Records from a collection:
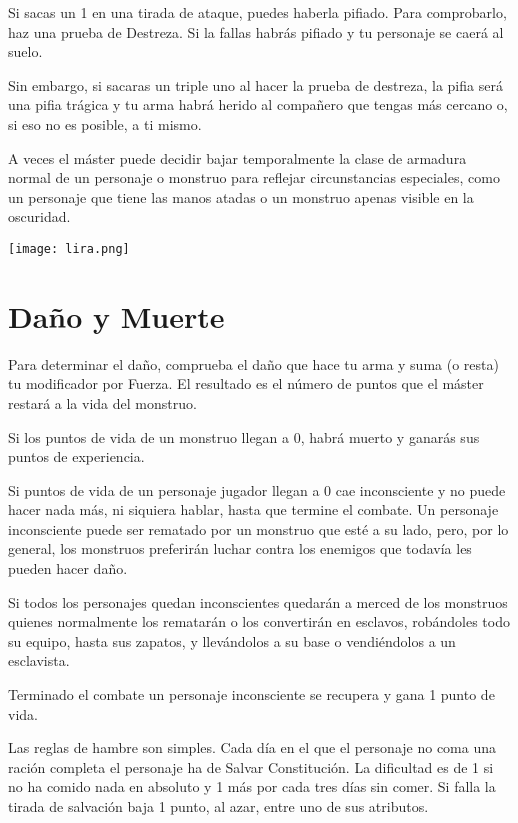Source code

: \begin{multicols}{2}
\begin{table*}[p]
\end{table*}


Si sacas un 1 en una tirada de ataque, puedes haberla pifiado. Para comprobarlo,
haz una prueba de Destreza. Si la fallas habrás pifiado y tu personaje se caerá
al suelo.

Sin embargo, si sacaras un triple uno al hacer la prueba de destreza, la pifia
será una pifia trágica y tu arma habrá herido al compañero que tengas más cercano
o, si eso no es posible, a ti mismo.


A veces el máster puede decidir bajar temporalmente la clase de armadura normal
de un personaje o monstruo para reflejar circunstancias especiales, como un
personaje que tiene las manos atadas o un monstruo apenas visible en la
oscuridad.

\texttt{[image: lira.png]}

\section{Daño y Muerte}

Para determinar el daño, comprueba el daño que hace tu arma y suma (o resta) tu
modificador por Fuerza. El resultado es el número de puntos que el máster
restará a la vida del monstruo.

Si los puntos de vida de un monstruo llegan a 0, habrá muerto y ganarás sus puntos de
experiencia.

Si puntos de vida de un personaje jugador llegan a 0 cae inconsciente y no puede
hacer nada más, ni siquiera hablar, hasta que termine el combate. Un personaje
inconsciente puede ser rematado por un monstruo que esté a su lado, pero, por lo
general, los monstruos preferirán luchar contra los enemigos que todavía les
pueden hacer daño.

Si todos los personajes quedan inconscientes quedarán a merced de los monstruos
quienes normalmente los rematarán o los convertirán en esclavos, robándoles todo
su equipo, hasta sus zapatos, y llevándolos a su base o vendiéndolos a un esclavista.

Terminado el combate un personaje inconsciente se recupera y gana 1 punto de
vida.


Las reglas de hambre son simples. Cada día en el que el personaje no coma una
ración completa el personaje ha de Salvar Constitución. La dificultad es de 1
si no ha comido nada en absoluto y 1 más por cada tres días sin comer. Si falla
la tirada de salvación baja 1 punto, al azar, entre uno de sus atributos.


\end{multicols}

...

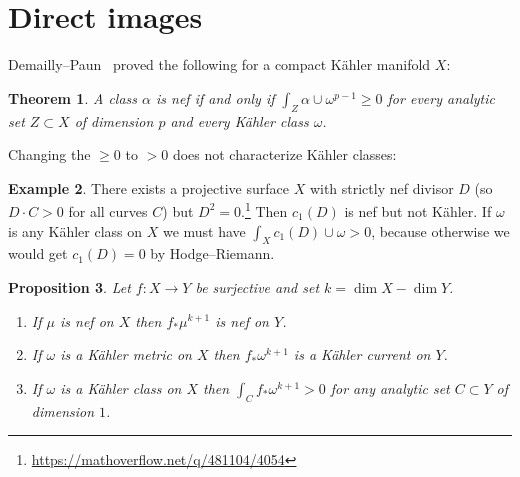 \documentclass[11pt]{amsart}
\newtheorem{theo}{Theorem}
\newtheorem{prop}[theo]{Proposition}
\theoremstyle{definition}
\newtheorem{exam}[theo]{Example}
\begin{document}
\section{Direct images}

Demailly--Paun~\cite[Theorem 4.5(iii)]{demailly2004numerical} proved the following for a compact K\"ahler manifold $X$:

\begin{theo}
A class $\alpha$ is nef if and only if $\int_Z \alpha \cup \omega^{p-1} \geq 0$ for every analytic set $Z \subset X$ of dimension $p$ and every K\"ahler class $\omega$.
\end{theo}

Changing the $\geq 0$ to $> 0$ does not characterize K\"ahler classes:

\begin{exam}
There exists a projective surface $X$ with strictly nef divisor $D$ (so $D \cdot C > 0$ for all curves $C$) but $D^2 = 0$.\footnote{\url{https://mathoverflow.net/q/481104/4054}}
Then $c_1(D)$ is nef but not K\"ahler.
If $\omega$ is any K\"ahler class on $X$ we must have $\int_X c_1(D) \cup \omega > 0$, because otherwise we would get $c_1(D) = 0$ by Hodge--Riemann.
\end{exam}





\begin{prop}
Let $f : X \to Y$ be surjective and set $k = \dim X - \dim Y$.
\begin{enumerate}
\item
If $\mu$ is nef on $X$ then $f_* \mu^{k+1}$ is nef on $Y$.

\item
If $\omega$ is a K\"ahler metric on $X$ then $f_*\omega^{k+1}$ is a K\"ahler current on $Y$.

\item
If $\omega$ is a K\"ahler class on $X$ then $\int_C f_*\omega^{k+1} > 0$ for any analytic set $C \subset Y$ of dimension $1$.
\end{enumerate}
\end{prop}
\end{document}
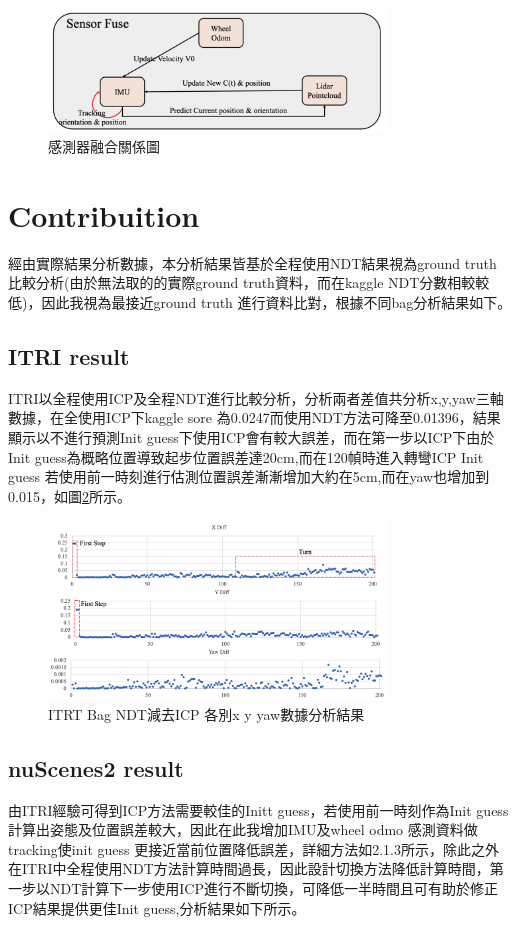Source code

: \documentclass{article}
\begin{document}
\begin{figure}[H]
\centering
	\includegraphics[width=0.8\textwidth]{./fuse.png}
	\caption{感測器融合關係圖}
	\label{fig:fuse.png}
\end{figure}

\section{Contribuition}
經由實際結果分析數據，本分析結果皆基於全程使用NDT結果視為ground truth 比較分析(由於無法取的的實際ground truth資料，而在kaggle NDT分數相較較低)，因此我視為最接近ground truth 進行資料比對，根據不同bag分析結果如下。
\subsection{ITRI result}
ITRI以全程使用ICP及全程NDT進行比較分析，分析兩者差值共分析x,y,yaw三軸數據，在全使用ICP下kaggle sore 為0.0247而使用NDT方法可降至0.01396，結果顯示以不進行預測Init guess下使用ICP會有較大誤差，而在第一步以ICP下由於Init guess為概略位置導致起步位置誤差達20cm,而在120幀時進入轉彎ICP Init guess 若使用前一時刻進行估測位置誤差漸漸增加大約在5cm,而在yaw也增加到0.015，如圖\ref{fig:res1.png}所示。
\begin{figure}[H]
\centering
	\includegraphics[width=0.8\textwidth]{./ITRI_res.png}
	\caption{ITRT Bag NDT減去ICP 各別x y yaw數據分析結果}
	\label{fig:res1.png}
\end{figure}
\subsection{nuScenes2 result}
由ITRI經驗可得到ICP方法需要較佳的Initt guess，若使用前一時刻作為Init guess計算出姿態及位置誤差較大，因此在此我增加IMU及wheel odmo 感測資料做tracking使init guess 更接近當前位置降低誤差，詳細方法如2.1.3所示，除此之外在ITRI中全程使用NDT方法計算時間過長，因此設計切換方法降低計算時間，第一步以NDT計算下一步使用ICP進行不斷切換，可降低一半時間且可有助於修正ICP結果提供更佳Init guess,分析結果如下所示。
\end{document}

---

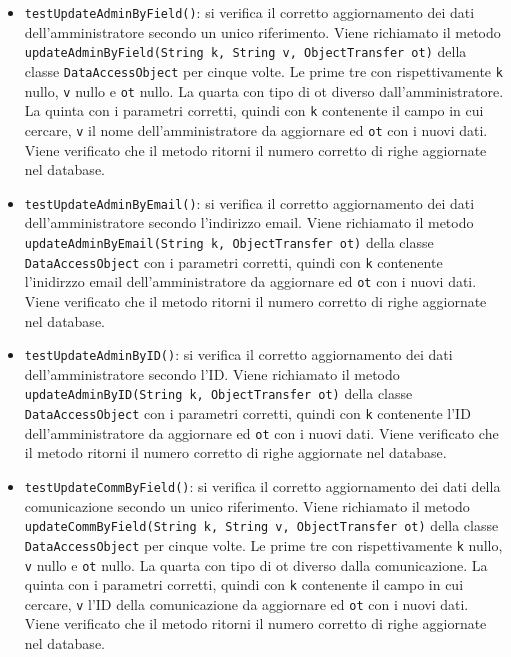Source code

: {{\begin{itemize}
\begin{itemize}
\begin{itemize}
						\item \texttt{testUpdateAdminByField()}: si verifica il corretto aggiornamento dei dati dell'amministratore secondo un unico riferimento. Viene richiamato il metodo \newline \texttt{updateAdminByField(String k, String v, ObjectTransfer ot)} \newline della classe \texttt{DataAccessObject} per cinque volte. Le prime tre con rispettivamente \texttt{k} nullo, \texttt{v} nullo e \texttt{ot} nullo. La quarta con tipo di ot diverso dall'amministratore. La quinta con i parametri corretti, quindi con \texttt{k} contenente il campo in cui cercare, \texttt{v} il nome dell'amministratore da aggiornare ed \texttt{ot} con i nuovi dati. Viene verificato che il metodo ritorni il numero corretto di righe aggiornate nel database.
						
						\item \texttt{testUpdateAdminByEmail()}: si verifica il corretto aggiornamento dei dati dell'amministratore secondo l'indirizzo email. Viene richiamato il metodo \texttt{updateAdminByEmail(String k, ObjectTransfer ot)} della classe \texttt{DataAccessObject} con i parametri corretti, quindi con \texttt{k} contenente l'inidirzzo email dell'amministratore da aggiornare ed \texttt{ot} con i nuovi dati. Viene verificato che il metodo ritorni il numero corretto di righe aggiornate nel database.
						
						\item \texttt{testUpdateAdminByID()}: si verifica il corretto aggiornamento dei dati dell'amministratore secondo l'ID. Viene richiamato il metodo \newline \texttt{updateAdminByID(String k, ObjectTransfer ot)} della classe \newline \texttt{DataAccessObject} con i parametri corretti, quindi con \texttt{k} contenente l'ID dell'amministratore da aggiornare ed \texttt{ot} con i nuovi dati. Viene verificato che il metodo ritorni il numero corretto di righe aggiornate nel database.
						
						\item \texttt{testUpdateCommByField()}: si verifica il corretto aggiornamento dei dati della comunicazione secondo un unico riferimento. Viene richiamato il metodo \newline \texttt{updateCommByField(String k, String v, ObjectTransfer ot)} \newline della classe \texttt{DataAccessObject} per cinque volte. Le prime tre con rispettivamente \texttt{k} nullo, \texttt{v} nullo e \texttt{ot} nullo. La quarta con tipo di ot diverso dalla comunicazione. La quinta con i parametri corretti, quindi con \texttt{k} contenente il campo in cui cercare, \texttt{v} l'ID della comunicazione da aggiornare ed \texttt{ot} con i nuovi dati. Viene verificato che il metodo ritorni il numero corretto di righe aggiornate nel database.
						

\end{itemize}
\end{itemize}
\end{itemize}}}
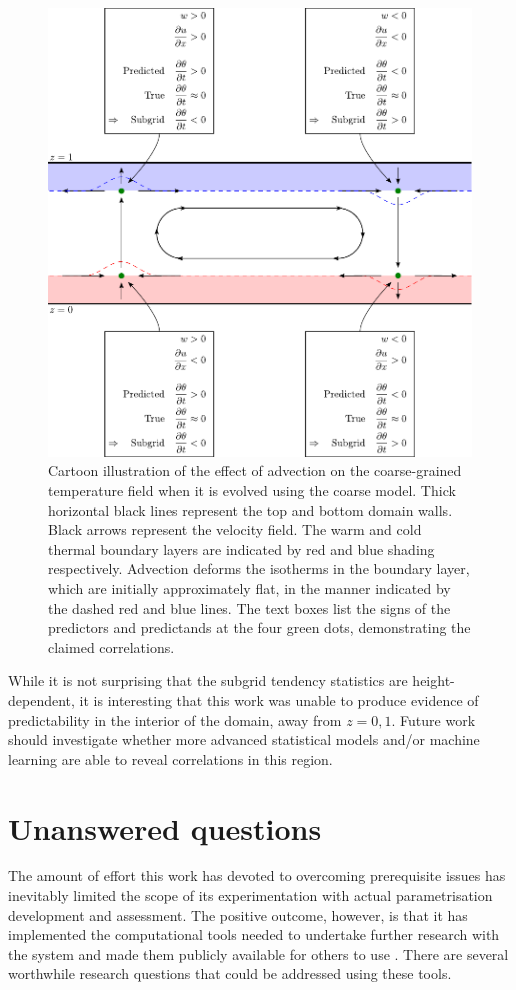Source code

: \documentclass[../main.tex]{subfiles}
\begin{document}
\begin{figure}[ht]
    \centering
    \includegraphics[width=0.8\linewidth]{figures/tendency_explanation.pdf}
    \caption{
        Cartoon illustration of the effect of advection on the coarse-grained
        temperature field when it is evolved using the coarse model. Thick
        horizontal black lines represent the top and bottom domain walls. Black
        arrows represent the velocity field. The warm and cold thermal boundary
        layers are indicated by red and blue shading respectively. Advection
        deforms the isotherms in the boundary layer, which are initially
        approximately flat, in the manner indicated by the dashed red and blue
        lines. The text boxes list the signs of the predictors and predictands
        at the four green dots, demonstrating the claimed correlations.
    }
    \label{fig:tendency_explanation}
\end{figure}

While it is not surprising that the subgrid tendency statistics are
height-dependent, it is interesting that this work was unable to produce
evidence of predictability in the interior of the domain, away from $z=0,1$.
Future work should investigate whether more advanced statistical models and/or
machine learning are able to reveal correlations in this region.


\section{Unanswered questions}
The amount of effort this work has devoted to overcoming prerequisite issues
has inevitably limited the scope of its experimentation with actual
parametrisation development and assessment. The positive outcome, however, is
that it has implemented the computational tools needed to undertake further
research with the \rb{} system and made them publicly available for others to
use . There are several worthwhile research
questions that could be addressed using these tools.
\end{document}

§ **Work request**
Where a line of the records above holds the word "questions", count it; give the total as a single number and nothing else.

§ **Output of the task**
2